Since the Supreme Court issued its landmark arbitration ruling in AT&T Mobility v. Concepcion, companies and plaintiffs have been testing the scope of that ruling. In Concepcion the high court held that a court could not refuse to enforce a mandatory arbitration provision in a consumer agreement on the grounds that California law barred such agreements as unconscionable, and that the Federal Arbitration Act, which favors arbitration, preempts California law.
While this ruling could be applied to consumer and employment disputes where plaintiffs have a contractual relationship with defendants, it’s not clear how it might apply to shareholder litigation. But we figured that some smart lawyers would figure a way to try to import Concepcion to the world of shareholder class actions. One of those smart lawyers appears to be Simpson, Thacher & Barlett partner Joshua Ford Bonnie, who is the lead lawyer for the company in this IPO, according to the SEC filing. Carlyle’s general counsel is Jeffrey Ferguson. We contacted both, as well as the company’s spokesperson, but did not hear back.
The Carlyle IPO is unusual in that the company is actually a partnership, and it’s offering for sale limited partner interests. The rights of the common unitholders, as they’re called, are already more limited than those of normal shareholders because of this partnership structure. The registration document states that all unitholder disputes must be settled by individual arbitrations conducted by three arbitrators in Wilmington, Del., under the Rules of Arbitration of the International Chamber of Commerce. (If the amount at issue is less than $3 million, then only one arbitrator is needed.) Any actions to enforce the arbitration agreement must be brought in Delaware Chancery Court.
At least one foreign company, Royal Dutch Shell, requires that shareholder disputes be settled through arbitration, but we’re not aware of any other U.S. company that has attempted to ban class actions. It will be interesting to see if the SEC, which reviews all IPO filings, has any response to this unusual provision. We contacted the agency but did not hear back.

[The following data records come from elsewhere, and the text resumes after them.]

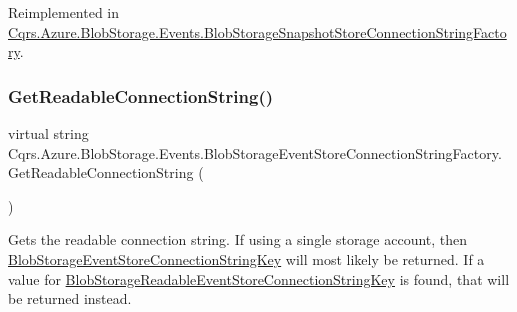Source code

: Reimplemented in \hyperlink{classCqrs_1_1Azure_1_1BlobStorage_1_1Events_1_1BlobStorageSnapshotStoreConnectionStringFactory_a0b73f62d5148d477fe76d78f4171dac6_a0b73f62d5148d477fe76d78f4171dac6}{Cqrs.\+Azure.\+Blob\+Storage.\+Events.\+Blob\+Storage\+Snapshot\+Store\+Connection\+String\+Factory}.

\mbox{\label{classCqrs_1_1Azure_1_1BlobStorage_1_1Events_1_1BlobStorageEventStoreConnectionStringFactory_aa47606e4cd5a71437bed71e07fda53ed_aa47606e4cd5a71437bed71e07fda53ed}} 
\subsubsection{\texorpdfstring{Get\+Readable\+Connection\+String()}{GetReadableConnectionString()}}
{\footnotesize\ttfamily virtual string Cqrs.\+Azure.\+Blob\+Storage.\+Events.\+Blob\+Storage\+Event\+Store\+Connection\+String\+Factory.\+Get\+Readable\+Connection\+String (\begin{DoxyParamCaption}{ }\end{DoxyParamCaption})\hspace{0.3cm}{\ttfamily [virtual]}}



Gets the readable connection string. If using a single storage account, then \hyperlink{classCqrs_1_1Azure_1_1BlobStorage_1_1Events_1_1BlobStorageEventStoreConnectionStringFactory_a36edb24cf0ef60114fc344b5d0bb619d_a36edb24cf0ef60114fc344b5d0bb619d}{Blob\+Storage\+Event\+Store\+Connection\+String\+Key} will most likely be returned. If a value for \hyperlink{classCqrs_1_1Azure_1_1BlobStorage_1_1Events_1_1BlobStorageEventStoreConnectionStringFactory_a2b233edf7ad4cbc29872757006319527_a2b233edf7ad4cbc29872757006319527}{Blob\+Storage\+Readable\+Event\+Store\+Connection\+String\+Key} is found, that will be returned instead.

We talked to Andrew Pincus of Mayer Brown, who argued the Concepcion case before the high court on behalf of AT&T. He noted that the idea of compelled shareholder arbitration had been discussed even before the Supreme Court issued its Concepcion decision. “There will be a threshold question of whether the corporate documents create an arbitration agreement between Carlyle and the investors that is a contract protected by the Federal Arbitration Act,” he said. He also notes that Concepcion is not dispositive because that case dealt with the FAA’s preemption of a state law, while shareholder rights are governed by federal law.
Plaintiffs lawyer Darren Robbins of Robbins Geller Rudman & Dowd LLP said he’s not surprised by Carlyle’s move, but he doesn’t think a provision like this would be enforceable. “Fortunately, the federal securities laws do not allow companies to self-immunize themselves from investors who are defrauded in connection with the purchase of securities in our public markets” he said. (Robbins has a securities case pending against Carlyle affiliates.)

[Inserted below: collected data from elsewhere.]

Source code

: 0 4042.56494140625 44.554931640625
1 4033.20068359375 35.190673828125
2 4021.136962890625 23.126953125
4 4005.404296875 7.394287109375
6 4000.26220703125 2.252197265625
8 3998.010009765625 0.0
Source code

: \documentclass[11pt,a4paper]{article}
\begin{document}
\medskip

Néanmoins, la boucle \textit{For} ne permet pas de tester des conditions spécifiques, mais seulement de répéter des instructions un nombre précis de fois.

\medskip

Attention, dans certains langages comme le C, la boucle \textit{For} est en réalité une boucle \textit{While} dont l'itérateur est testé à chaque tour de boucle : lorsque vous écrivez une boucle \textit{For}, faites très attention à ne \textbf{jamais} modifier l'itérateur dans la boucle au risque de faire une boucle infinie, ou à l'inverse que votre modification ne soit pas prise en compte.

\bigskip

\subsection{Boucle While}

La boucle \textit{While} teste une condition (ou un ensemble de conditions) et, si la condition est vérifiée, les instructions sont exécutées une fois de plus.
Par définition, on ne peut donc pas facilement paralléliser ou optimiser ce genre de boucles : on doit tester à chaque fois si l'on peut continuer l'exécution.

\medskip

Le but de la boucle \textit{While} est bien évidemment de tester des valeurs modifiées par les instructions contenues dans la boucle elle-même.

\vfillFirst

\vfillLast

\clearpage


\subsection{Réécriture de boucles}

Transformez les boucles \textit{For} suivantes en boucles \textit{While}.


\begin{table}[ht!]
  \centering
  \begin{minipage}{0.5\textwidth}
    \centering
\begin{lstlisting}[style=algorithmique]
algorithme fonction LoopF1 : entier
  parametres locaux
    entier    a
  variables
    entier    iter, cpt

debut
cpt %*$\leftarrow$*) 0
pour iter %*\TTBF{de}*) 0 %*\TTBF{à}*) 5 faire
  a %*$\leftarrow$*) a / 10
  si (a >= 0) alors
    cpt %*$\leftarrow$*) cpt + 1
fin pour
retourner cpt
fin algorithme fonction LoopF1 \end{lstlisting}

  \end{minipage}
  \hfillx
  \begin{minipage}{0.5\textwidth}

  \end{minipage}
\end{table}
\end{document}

Some court have resisted using Concepcion as a blanket ban on class actions. In a ruling on Tuesday, Manhattan federal district court judge Kimba Wood refused to enforce an arbitration agreement that would have barred a wage and hour class action against Ernst & Young, finding that the plaintiff would not be able to pursue her statutory rights outside of a class action. (Here’s our article today about that decision.) But other judges have rejected that line of reasoning. The Eleventh Circuit, for example, compelled arbitration in another consumer case against AT&T in August, even if it meant that consumers would be unlikely to pursue claims on an individual basis.